Another gem from Karsh
Here is another gem I picked up from Karshe's book.
“Everyday we witness commendable amateur efforts, very often made in colour. I mean amateur in the true sense, that is taken by people who do not earn their living through photography. We must always be prepared for happy surprises from such amateurs, because they are the most likely of all to be uninhibited in their approach”
I mentioned on another post the other day that I was fortunate to find a wonderful tome of Karsh's portraits in a used bookstore. I believe it was titled something like: Portraits of Great Americans 1940 to 1980 or something like that.
Each of the portraits is spectacular and they do seem to reflect the "greatness" of the various artists, politicians, celebrities etc.
Yes, they are highly "posed" and very flattering - but I think that that is the greatness of Karsh - he brings out the "dignity" of his subjects.
Some might object that he "pandered" to the wealthy and powerful - but he was also a damned good photographer! ;)
In Search of Greatness is a great read. I have owned a copy for several years and need to go back and reread it. I also have the book Karsh, a wonderful collection of his portraits. Both my books were gifts from a friend, he sent them to Karsh and had them inscribed to me.........now that's a gift! :D
One of the best lectures I ever attended was by Karsh - and he had slides!
I was working as a photographer for a newspaper at the time, so I photographed him giving the lecture. His response - a large wink:D
Sadly, the light levels were such as to permit slide shows - the "wink" photo was too blurred to be usable.
That was where I saw the alternate version of Winston Churchill's portrait - with Churchill smiling.
Interestingly enough, Yousuf Karsh's brother, Malak Karsh was also a fine photographer in his own right. It was his photograph that graced the back of Canada's $1.00 bill, when we had a $1.00 bill. In what may be an archetypical response of a successful immigrant to Canada, he was known throughout most of his professional career by his first name, Malak, because it made it less likely that he and his brother would be confused.
There is a lot to be learned from either of them.

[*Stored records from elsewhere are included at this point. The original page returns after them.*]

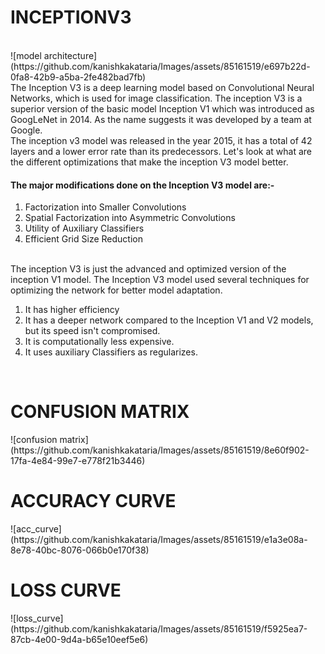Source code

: <h1>INCEPTIONV3</h1>
<br>
![model architecture](https://github.com/kanishkakataria/Images/assets/85161519/e697b22d-0fa8-42b9-a5ba-2fe482bad7fb)<br>
The Inception V3 is a deep learning model based on Convolutional Neural Networks, which is used for image classification. The inception V3 is a superior version of the basic model Inception V1 which was introduced as GoogLeNet in 2014. As the name suggests it was developed by a team at Google.
<br>
The inception v3 model was released in the year 2015, it has a total of 42 layers and a lower error rate than its predecessors. Let's look at what are the different optimizations that make the inception V3 model better.
<br>
<h4>The major modifications done on the Inception V3 model are:-</h4>
<ol>
<li>Factorization into Smaller Convolutions
</li> 
<li>Spatial Factorization into Asymmetric Convolutions</li>
<li>Utility of Auxiliary Classifiers</li>
<li>Efficient Grid Size Reduction</li>
</ol>
<br>
The inception V3 is just the advanced and optimized version of the inception V1 model. The Inception V3 model used several techniques for optimizing the network for better model adaptation.
<br>
<ol>
<li>It has higher efficiency</li>
<li>It has a deeper network compared to the Inception V1 and V2 models, but its speed isn't compromised.</li>
<li>It is computationally less expensive.</li>
<li>It uses auxiliary Classifiers as regularizes.</li>
</ol>
<br>

<h1>CONFUSION MATRIX</h1>
![confusion matrix](https://github.com/kanishkakataria/Images/assets/85161519/8e60f902-17fa-4e84-99e7-e778f21b3446)<br>
<h1>ACCURACY CURVE</h1>
![acc_curve](https://github.com/kanishkakataria/Images/assets/85161519/e1a3e08a-8e78-40bc-8076-066b0e170f38)
<br>
<h1>LOSS CURVE</h1>
![loss_curve](https://github.com/kanishkakataria/Images/assets/85161519/f5925ea7-87cb-4e00-9d4a-b65e10eef5e6)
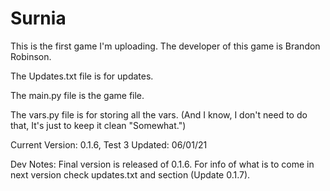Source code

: # Surnia
This is the first game I'm uploading.
The developer of this game is Brandon Robinson.

The Updates.txt file is for updates.

The main.py file is the game file.

The vars.py file is for storing all the vars.
(And I know, I don't need to do that, It's just to keep it clean "Somewhat.")


Current Version: 0.1.6, Test 3
Updated: 06/01/21

Dev Notes:
  Final version is released of 0.1.6. For info of what is to come in next version check updates.txt and section (Update 0.1.7).
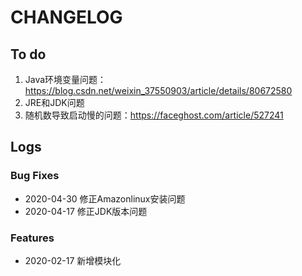 # CHANGELOG

## To do

1. Java环境变量问题：https://blog.csdn.net/weixin_37550903/article/details/80672580
2. JRE和JDK问题
3. 随机数导致启动慢的问题：https://faceghost.com/article/527241

## Logs

### Bug Fixes

* 2020-04-30  修正Amazonlinux安装问题
* 2020-04-17  修正JDK版本问题

### Features

* 2020-02-17  新增模块化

A great and interesting photographer indeed! My husband had the wonderful good fortune and opportunity to become friends with a great photographer Herman Leonard who apprenticed under Karsh for a year (I believe in 1948).

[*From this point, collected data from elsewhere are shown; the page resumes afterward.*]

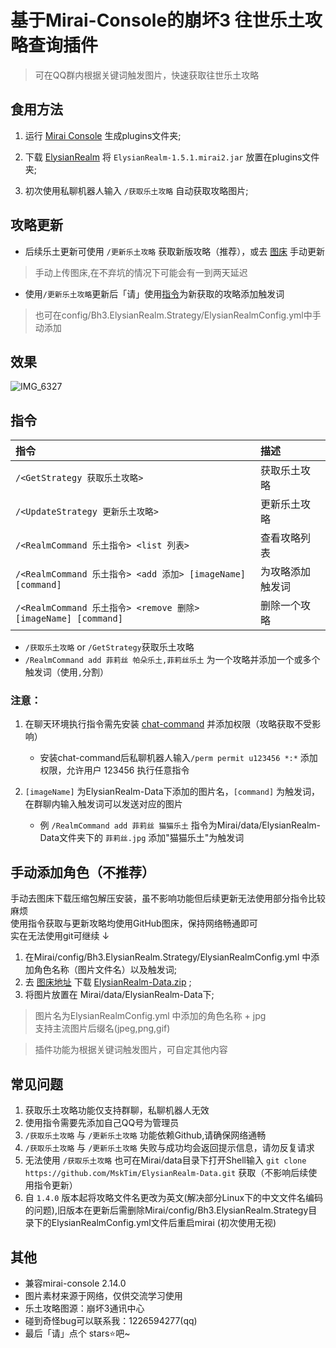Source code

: # 基于Mirai-Console的崩坏3 往世乐土攻略查询插件

> 可在QQ群内根据关键词触发图片，快速获取往世乐土攻略

## 食用方法

1. 运行 [Mirai Console](https://github.com/mamoe/mirai) 生成plugins文件夹;

2. 下载 [ElysianRealm](https://github.com/MskTim/Bh3-ElysianRealm-Strategy/releases) 将 `ElysianRealm-1.5.1.mirai2.jar` 放置在plugins文件夹;

3. 初次使用私聊机器人输入 `/获取乐土攻略` 自动获取攻略图片;

## 攻略更新

- 后续乐土更新可使用 `/更新乐土攻略` 获取新版攻略（推荐），或去 [图床](https://github.com/MskTim/ElysianRealm-Data) 手动更新  

> 手动上传图床,在不弃坑的情况下可能会有一到两天延迟  

 - 使用`/更新乐土攻略`更新后「请」使用[指令](#指令)为新获取的攻略添加触发词   
> 也可在config/Bh3.ElysianRealm.Strategy/ElysianRealmConfig.yml中手动添加
## 效果

![IMG_6327](https://user-images.githubusercontent.com/87525977/187026836-b4310fe8-b213-4249-91f3-e0864f8c4d84.PNG)

## 指令
| 指令                                                       | 描述              |
|:---------------------------------------------------------|:----------------|
| `/<GetStrategy 获取乐土攻略>`                                  | 获取乐土攻略          |
| `/<UpdateStrategy 更新乐土攻略>`                               | 更新乐土攻略          |
| `/<RealmCommand 乐土指令> <list 列表>`                         | 查看攻略列表          |
| `/<RealmCommand 乐土指令> <add 添加> [imageName] [command]`    | 为攻略添加触发词        |
| `/<RealmCommand 乐土指令> <remove 删除> [imageName] [command]` | 删除一个攻略          |

- `/获取乐土攻略` or `/GetStrategy`获取乐土攻略
- `/RealmCommand add 菲莉丝 帕朵乐土,菲莉丝乐土` 为一个攻略并添加一个或多个触发词（使用`,`分割）


### 注意：  
1. 在聊天环境执行指令需先安装 [chat-command](https://github.com/project-mirai/chat-command) 并添加权限（攻略获取不受影响）  
   - 安装chat-command后私聊机器人输入`/perm permit u123456 *:*` 添加权限，允许用户 123456 执行任意指令
   
2. `[imageName]` 为ElysianRealm-Data下添加的图片名，`[command]` 为触发词，在群聊内输入触发词可以发送对应的图片
   - 例 `/RealmCommand add 菲莉丝 猫猫乐土` 指令为Mirai/data/ElysianRealm-Data文件夹下的 `菲莉丝.jpg` 添加"猫猫乐土"为触发词

## 手动添加角色（不推荐）

手动去图床下载压缩包解压安装，虽不影响功能但后续更新无法使用部分指令比较麻烦  
使用指令获取与更新攻略均使用GitHub图床，保持网络畅通即可  
实在无法使用git可继续 ↓

1. 在Mirai/config/Bh3.ElysianRealm.Strategy/ElysianRealmConfig.yml 中添加角色名称（图片文件名）以及触发词;
2. 去 [图床地址](https://github.com/MskTim/ElysianRealm-Data) 下载 [ElysianRealm-Data.zip](https://github.com/MskTim/ElysianRealm-Data/releases) ;
3. 将图片放置在 Mirai/data/ElysianRealm-Data下;

> 图片名为ElysianRealmConfig.yml 中添加的角色名称 + jpg  
  支持主流图片后缀名(jpeg,png,gif)

> 插件功能为根据关键词触发图片，可自定其他内容

## 常见问题
1. 获取乐土攻略功能仅支持群聊，私聊机器人无效
2. 使用指令需要先添加自己QQ号为管理员
3.  `/获取乐土攻略` 与 `/更新乐土攻略` 功能依赖Github,请确保网络通畅
4.  `/获取乐土攻略` 与 `/更新乐土攻略` 失败与成功均会返回提示信息，请勿反复请求
5. 无法使用 `/获取乐土攻略` 也可在Mirai/data目录下打开Shell输入 `git clone https://github.com/MskTim/ElysianRealm-Data.git` 获取（不影响后续使用指令更新）
6. 自 `1.4.0` 版本起将攻略文件名更改为英文(解决部分Linux下的中文文件名编码的问题),旧版本在更新后需删除Mirai/config/Bh3.ElysianRealm.Strategy目录下的ElysianRealmConfig.yml文件后重启mirai (初次使用无视)

## 其他
- 兼容mirai-console 2.14.0
- 图片素材来源于网络，仅供交流学习使用
- 乐土攻略图源：崩坏3通讯中心
- 碰到奇怪bug可以联系我：1226594277(qq)
- 最后「请」点个 stars⭐吧~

Known for his portraits of Jazz greats in the 40's and 50's, Mr. Leonard told us that the lighting he learned from Karsh, along with many other elements, was an important key in his own photography. Herman Leonard worked with Karsh during the sessions with Einstein, Harry S. Truman and Clark Gable, among many others.
I think Leonard, along with Karsh, can be considered among the pioneers who 'sculpted' with light!!
In my first year of teaching photography, I had a young student who asked, pointing to the Karsh portrait of Winston Churchill that hung on the wall, "Would you like to meet that man?" I wondered aloud if he was not aware that Winston Churchill had been dead for many years. He responded by saying that he had been talking about Yousef Karsh, who was his next-door neighbor at the Ritz in Boston. When I finally found a way to respond, he suggested that he could ask Mr. Karsh to come in to the class. I think I simply nodded.
Mr. Karsh declined the opportunity to visit a small class of young beginners but graciously offered to have me and two or three of my students come to visit him in his apartment. Unfortunately, he became rather seriously ill very soon after that and the visit was never to happen.